Problem to solve:
In the entries below, count every line with the string "Fellowship". State the count and nothing else.

### Data shown ###

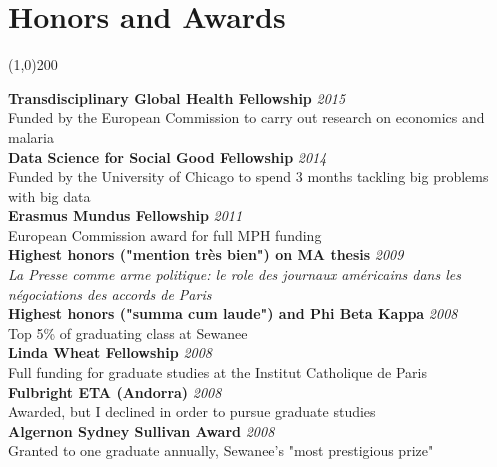 \documentclass[11pt]{article}
\begin{document}
{{\newpage




\section*{Honors and Awards} %
\vspace{-7mm}
\line(1,0){200}
\vspace{2mm}

\noindent \textbf{Transdisciplinary Global Health Fellowship} \hfill \emph{2015}\\
\noindent Funded by the European Commission to carry out research on economics and malaria \\


\noindent \textbf{Data Science for Social Good Fellowship} \hfill \emph{2014}\\
\noindent Funded by the University of Chicago to spend 3 months tackling big problems with big data \\

\noindent \textbf{Erasmus Mundus Fellowship} \hfill \emph{2011}\\
\noindent European Commission award for full MPH funding \\

\noindent \textbf{Highest honors ("mention très bien") on MA thesis} \hfill \emph{2009}\\
\noindent \textit{La Presse comme arme politique: le role des journaux américains dans les négociations des accords de Paris}\\

\noindent \textbf{Highest honors ("summa cum laude") and Phi Beta Kappa}  \hfill \emph{2008}\\
\noindent Top 5\% of graduating class at Sewanee  \\

\noindent \textbf{Linda Wheat Fellowship}  \hfill \emph{2008}\\
\noindent Full funding for graduate studies at the Institut Catholique de Paris  \\

\noindent \textbf{Fulbright ETA (Andorra)}  \hfill \emph{2008}\\
\noindent Awarded, but I declined in order to pursue graduate studies \\

\noindent \textbf{Algernon Sydney Sullivan Award}  \hfill \emph{2008}\\
\noindent Granted to one graduate annually, Sewanee's "most prestigious prize" \\

}}
\end{document}
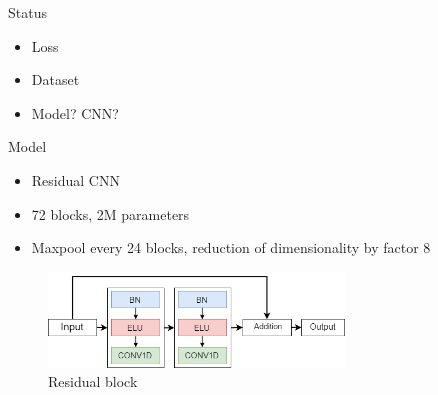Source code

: \documentclass[10pt]{beamer}
\begin{document}

\begin{frame}[fragile]{Status}
 	\begin{itemize}
	\item Loss 
	\item Dataset
	\item \alert{Model? CNN?}
\end{itemize}
\end{frame}

\begin{frame}[fragile]{Model}
	\begin{itemize}
		\item<1-> Residual CNN
		\item<2-> 72 blocks, 2M parameters
		\item<3-> Maxpool every 24 blocks, reduction of dimensionality by factor 8
	\end{itemize}
	 {
		\begin{figure}
			\begin{center}
				\includegraphics[width=0.7\textwidth]{./imgs/model/block_small.png}%
				\caption{Residual block}	
			\end{center}
		\end{figure}
	}
\end{frame}


\end{document}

###

Task result:
4